Frankfurt – Ein Schritt nach vorn in Mainz (3:1) – und nun gegen den SC Freiburg (2:2) schon wieder zwei zurück? Das wäre in der Analyse zu hart und ungerecht. Doch Eintracht Frankfurt präsentiert sich in der Anfangsphase der aktuell laufenden Saison noch zu wechselhaft. „Wir hätten gerne mehr mitgenommen. Man muss aber ehrlich sagen, dass wir mit dem Punkt zufrieden sein können“, sagte Trainer Adi Hütter.

Es zeichnet den 56-Jährigen aus, einen klaren Blick auf das Geschehen zu haben. Hütter redet nichts schön und lässt sich nicht von vereinzelt guten Passagen blenden: „Zu einem Sieg gehört auch die Leistung.
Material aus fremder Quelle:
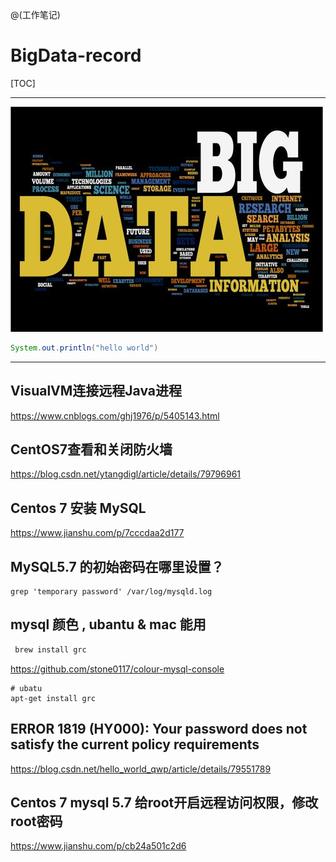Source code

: @(工作笔记)

# BigData-record

[TOC]

---

![Alt text](./1572079962378.png)

```java
System.out.println("hello world")
```

---

## VisualVM连接远程Java进程
https://www.cnblogs.com/ghj1976/p/5405143.html


## CentOS7查看和关闭防火墙
https://blog.csdn.net/ytangdigl/article/details/79796961

## Centos 7 安装 MySQL
https://www.jianshu.com/p/7cccdaa2d177

## MySQL5.7 的初始密码在哪里设置？

```
grep 'temporary password' /var/log/mysqld.log
```

## mysql 颜色 , ubantu & mac 能用
 

```bash
 brew install grc
```

https://github.com/stone0117/colour-mysql-console
```
# ubatu
apt-get install grc
```

## ERROR 1819 (HY000): Your password does not satisfy the current policy requirements
https://blog.csdn.net/hello_world_qwp/article/details/79551789


## Centos 7 mysql 5.7 给root开启远程访问权限，修改root密码
https://www.jianshu.com/p/cb24a501c2d6
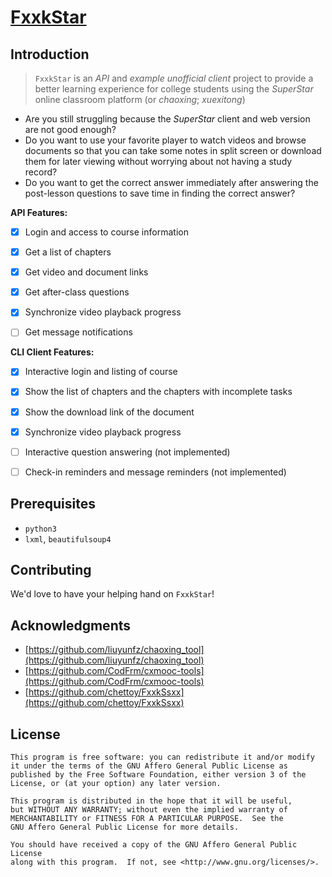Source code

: # [FxxkStar](https://github.com/chettoy/FxxkStar) 

##  Introduction

> `FxxkStar` is an *API* and *example unofficial client* project to provide a better learning experience for college students using the *SuperStar* online classroom platform (or *chaoxing*; *xuexitong*)

- Are you still struggling because the *SuperStar* client and web version are not good enough?
- Do you want to use your favorite player to watch videos and browse documents so that you can take some notes in split screen or download them for later viewing without worrying about not having a study record?
- Do you want to get the correct answer immediately after answering the post-lesson questions to save time in finding the correct answer?

**API Features:**

- [x] Login and access to course information

- [x] Get a list of chapters

- [x] Get video and document links

- [x] Get after-class questions

- [x] Synchronize video playback progress

- [ ] Get message notifications

  

**CLI Client Features:**

- [x] Interactive login and listing of course

- [x] Show the list of chapters and the chapters with incomplete tasks

- [x] Show the download link of the document

- [x] Synchronize video playback progress

- [ ] Interactive question answering (not implemented)

- [ ] Check-in reminders and message reminders (not implemented)



## Prerequisites

- `python3`
- `lxml`, `beautifulsoup4`



## Contributing

We'd love to have your helping hand on `FxxkStar`! 



## Acknowledgments
- [https://github.com/liuyunfz/chaoxing_tool](https://github.com/liuyunfz/chaoxing_tool)
- [https://github.com/CodFrm/cxmooc-tools](https://github.com/CodFrm/cxmooc-tools)
- [https://github.com/chettoy/FxxkSsxx](https://github.com/chettoy/FxxkSsxx)



## License

```
This program is free software: you can redistribute it and/or modify
it under the terms of the GNU Affero General Public License as
published by the Free Software Foundation, either version 3 of the
License, or (at your option) any later version.

This program is distributed in the hope that it will be useful,
but WITHOUT ANY WARRANTY; without even the implied warranty of
MERCHANTABILITY or FITNESS FOR A PARTICULAR PURPOSE.  See the
GNU Affero General Public License for more details.

You should have received a copy of the GNU Affero General Public License
along with this program.  If not, see <http://www.gnu.org/licenses/>.
```

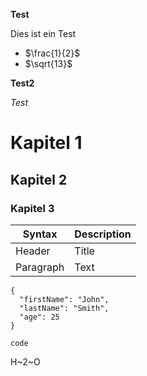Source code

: **Test**

Dies ist ein Test

- $\frac{1}{2}$
- $\sqrt{13}$

**Test2**

*Test* 

# Kapitel 1

## Kapitel 2

### Kapitel 3

| Syntax | Description |
| ----------- | ----------- |
| Header | Title |
| Paragraph | Text |

```
{
  "firstName": "John",
  "lastName": "Smith",
  "age": 25
}
```

`code`

H~2~O


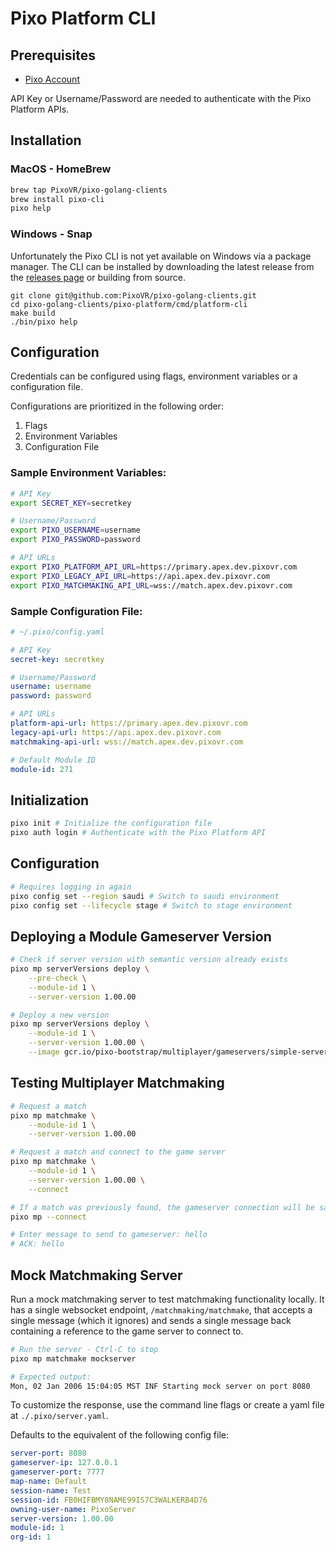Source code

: # Pixo Platform CLI

## Prerequisites
- [Pixo Account](https://apex.pixovr.com)

API Key or Username/Password are needed to authenticate with the Pixo Platform APIs.



## Installation
### MacOS - HomeBrew
```bash
brew tap PixoVR/pixo-golang-clients
brew install pixo-cli
pixo help
```

### Windows - Snap
Unfortunately the Pixo CLI is not yet available on Windows via a package manager.
The CLI can be installed by downloading the latest release from the [releases page](https://github.com/PixoVR/pixo-golang-clients/releases)
or building from source.
```
git clone git@github.com:PixoVR/pixo-golang-clients.git
cd pixo-golang-clients/pixo-platform/cmd/platform-cli
make build
./bin/pixo help
```

## Configuration
Credentials can be configured using flags, environment variables or a configuration file.  

Configurations are prioritized in the following order:
1. Flags
2. Environment Variables
3. Configuration File

### Sample Environment Variables:
```bash
# API Key
export SECRET_KEY=secretkey

# Username/Password
export PIXO_USERNAME=username
export PIXO_PASSWORD=password

# API URLs
export PIXO_PLATFORM_API_URL=https://primary.apex.dev.pixovr.com
export PIXO_LEGACY_API_URL=https://api.apex.dev.pixovr.com
export PIXO_MATCHMAKING_API_URL=wss://match.apex.dev.pixovr.com
```

### Sample Configuration File:
```yaml
# ~/.pixo/config.yaml

# API Key
secret-key: secretkey

# Username/Password
username: username
password: password

# API URLs
platform-api-url: https://primary.apex.dev.pixovr.com
legacy-api-url: https://api.apex.dev.pixovr.com
matchmaking-api-url: wss://match.apex.dev.pixovr.com

# Default Module ID
module-id: 271
```

## Initialization
```bash
pixo init # Initialize the configuration file
pixo auth login # Authenticate with the Pixo Platform API
```

## Configuration
```bash
# Requires logging in again
pixo config set --region saudi # Switch to saudi environment
pixo config set --lifecycle stage # Switch to stage environment
```

## Deploying a Module Gameserver Version
```bash
# Check if server version with semantic version already exists
pixo mp serverVersions deploy \
    --pre-check \
    --module-id 1 \
    --server-version 1.00.00

# Deploy a new version
pixo mp serverVersions deploy \
    --module-id 1 \
    --server-version 1.00.00 \
    --image gcr.io/pixo-bootstrap/multiplayer/gameservers/simple-server:latest
```

## Testing Multiplayer Matchmaking
```bash
# Request a match
pixo mp matchmake \
    --module-id 1 \
    --server-version 1.00.00

# Request a match and connect to the game server
pixo mp matchmake \
    --module-id 1 \
    --server-version 1.00.00 \
    --connect

# If a match was previously found, the gameserver connection will be saved and can be used to reconnect
pixo mp --connect

# Enter message to send to gameserver: hello
# ACK: hello
```

## Mock Matchmaking Server

Run a mock matchmaking server to test matchmaking functionality locally.
It has a single websocket endpoint, `/matchmaking/matchmake`, that accepts a single message (which it ignores)
and sends a single message back containing a reference to the game server to connect to.

```bash
# Run the server - Ctrl-C to stop
pixo mp matchmake mockserver

# Expected output:
Mon, 02 Jan 2006 15:04:05 MST INF Starting mock server on port 8080
```

To customize the response, use the command line flags or create a yaml file at `./.pixo/server.yaml`.

Defaults to the equivalent of the following config file:
```yaml
server-port: 8080
gameserver-ip: 127.0.0.1
gameserver-port: 7777
map-name: Default
session-name: Test
session-id: FB0HIFBMY8NAME99IS7C3WALKERB4D76
owning-user-name: PixoServer
server-version: 1.00.00
module-id: 1
org-id: 1
```

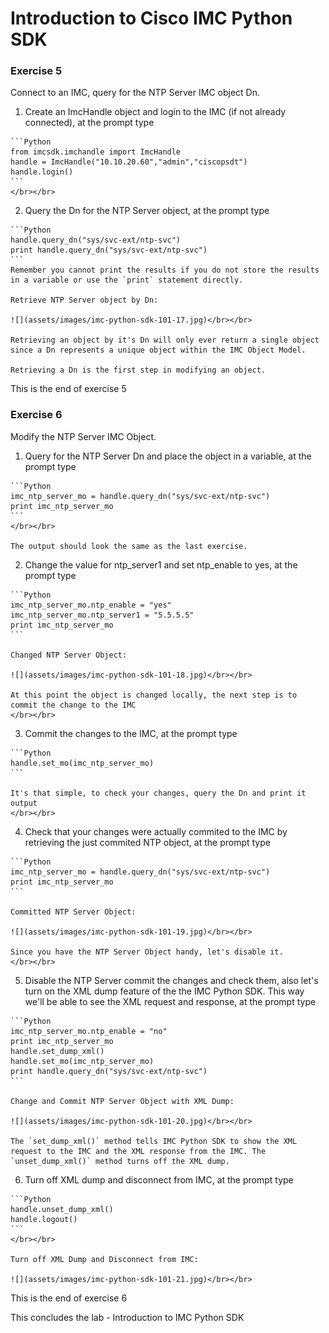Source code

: # Introduction to Cisco IMC Python SDK

### Exercise 5
Connect to an IMC, query for the NTP Server IMC object Dn.

  1. Create an ImcHandle object and login to the IMC (if not already connected), at the prompt type

    ```Python
    from imcsdk.imchandle import ImcHandle
    handle = ImcHandle("10.10.20.60","admin","ciscopsdt")
    handle.login()
    ```
    </br></br>

  2. Query the Dn for the NTP Server object, at the prompt type

    ```Python
    handle.query_dn("sys/svc-ext/ntp-svc")
    print handle.query_dn("sys/svc-ext/ntp-svc")
    ```
    Remember you cannot print the results if you do not store the results in a variable or use the `print` statement directly.

    Retrieve NTP Server object by Dn:

    ![](assets/images/imc-python-sdk-101-17.jpg)</br></br>

    Retrieving an object by it's Dn will only ever return a single object since a Dn represents a unique object within the IMC Object Model.

    Retrieving a Dn is the first step in modifying an object.

This is the end of exercise 5

### Exercise 6
Modify the NTP Server IMC Object.

  1. Query for the NTP Server Dn and place the object in a variable, at the prompt type

    ```Python
    imc_ntp_server_mo = handle.query_dn("sys/svc-ext/ntp-svc")
    print imc_ntp_server_mo
    ```
    </br></br>

    The output should look the same as the last exercise.

  2. Change the value for ntp_server1 and set ntp_enable to yes, at the prompt type

    ```Python
    imc_ntp_server_mo.ntp_enable = "yes"
    imc_ntp_server_mo.ntp_server1 = "5.5.5.5"
    print imc_ntp_server_mo
    ```

    Changed NTP Server Object:

    ![](assets/images/imc-python-sdk-101-18.jpg)</br></br>

    At this point the object is changed locally, the next step is to commit the change to the IMC
    </br></br>

  3. Commit the changes to the IMC, at the prompt type

    ```Python
    handle.set_mo(imc_ntp_server_mo)
    ```

    It's that simple, to check your changes, query the Dn and print it output
    </br></br>

  4. Check that your changes were actually commited to the IMC by retrieving the just commited NTP object, at the prompt type

    ```Python
    imc_ntp_server_mo = handle.query_dn("sys/svc-ext/ntp-svc")
    print imc_ntp_server_mo
    ```

    Committed NTP Server Object:

    ![](assets/images/imc-python-sdk-101-19.jpg)</br></br>

    Since you have the NTP Server Object handy, let's disable it.
    </br></br>

  5. Disable the NTP Server commit the changes and check them, also let's turn on the XML dump feature of the the IMC Python SDK. This way we'll be able to see the XML request and response, at the prompt type

    ```Python
    imc_ntp_server_mo.ntp_enable = "no"
    print imc_ntp_server_mo
    handle.set_dump_xml()
    handle.set_mo(imc_ntp_server_mo)
    print handle.query_dn("sys/svc-ext/ntp-svc")
    ```

    Change and Commit NTP Server Object with XML Dump:

    ![](assets/images/imc-python-sdk-101-20.jpg)</br></br>

    The `set_dump_xml()` method tells IMC Python SDK to show the XML request to the IMC and the XML response from the IMC. The `unset_dump_xml()` method turns off the XML dump.

  6. Turn off XML dump and disconnect from IMC, at the prompt type

    ```Python
    handle.unset_dump_xml()
    handle.logout()
    ```
    </br></br>

    Turn off XML Dump and Disconnect from IMC:

    ![](assets/images/imc-python-sdk-101-21.jpg)</br></br>

This is the end of exercise 6

This concludes the lab - Introduction to IMC Python SDK
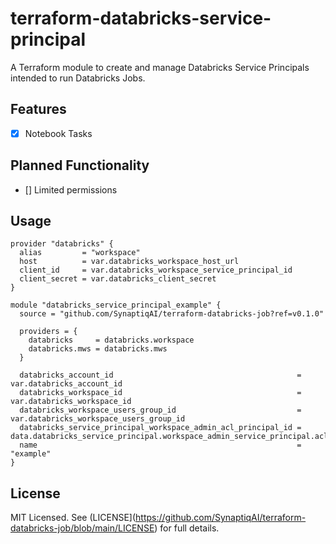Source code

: # terraform-databricks-service-principal

A Terraform module to create and manage Databricks Service Principals intended to run Databricks Jobs.

## Features
- [X] Notebook Tasks

## Planned Functionality
- [] Limited permissions

## Usage

```hcl
provider "databricks" {
  alias         = "workspace"
  host          = var.databricks_workspace_host_url
  client_id     = var.databricks_workspace_service_principal_id
  client_secret = var.databricks_client_secret
}

module "databricks_service_principal_example" {
  source = "github.com/SynaptiqAI/terraform-databricks-job?ref=v0.1.0"

  providers = {
    databricks     = databricks.workspace
    databricks.mws = databricks.mws
  }

  databricks_account_id                                         = var.databricks_account_id
  databricks_workspace_id                                       = var.databricks_workspace_id
  databricks_workspace_users_group_id                           = var.databricks_workspace_users_group_id
  databricks_service_principal_workspace_admin_acl_principal_id = data.databricks_service_principal.workspace_admin_service_principal.acl_principal_id
  name                                                          = "example"
}
```

## License
MIT Licensed. See (LICENSE](https://github.com/SynaptiqAI/terraform-databricks-job/blob/main/LICENSE) for full details.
Und die haben wir nicht so, wie es nötig gewesen wäre, gebracht.“ Freiburg sei „sehr gut organisiert“ aufgetreten und habe „alle zweiten Bälle“ gehabt. Seine Mannschaft habe zu weit auseinandergestanden und dadurch „keinen Zugriff“ bekommen. Ob dies auch an der Umstellung von Fünfer- zurück auf Viererkette lag? Das bleibt offen.
Freiburg war der Eintracht überlegen
Freiburg hatte jedenfalls deutlich mehr Torschüsse (22:10) und einen höheren xG-Wert (2,73:1,42 laut Opta). Die Mannschaft von Trainer Julian Schuster ist mehr gelaufen (114,23 zu 112,67 Kilometern), sie hatte mehr Ballbesitz (58 Prozent), eine stärkere Passquote (82 zu 76 Prozent) und war griffiger im Zweikampf (53 Prozent). Die Breisgauer haben gezeigt, weshalb sie als Spitzenreiter in dieses Duell gegangen sind.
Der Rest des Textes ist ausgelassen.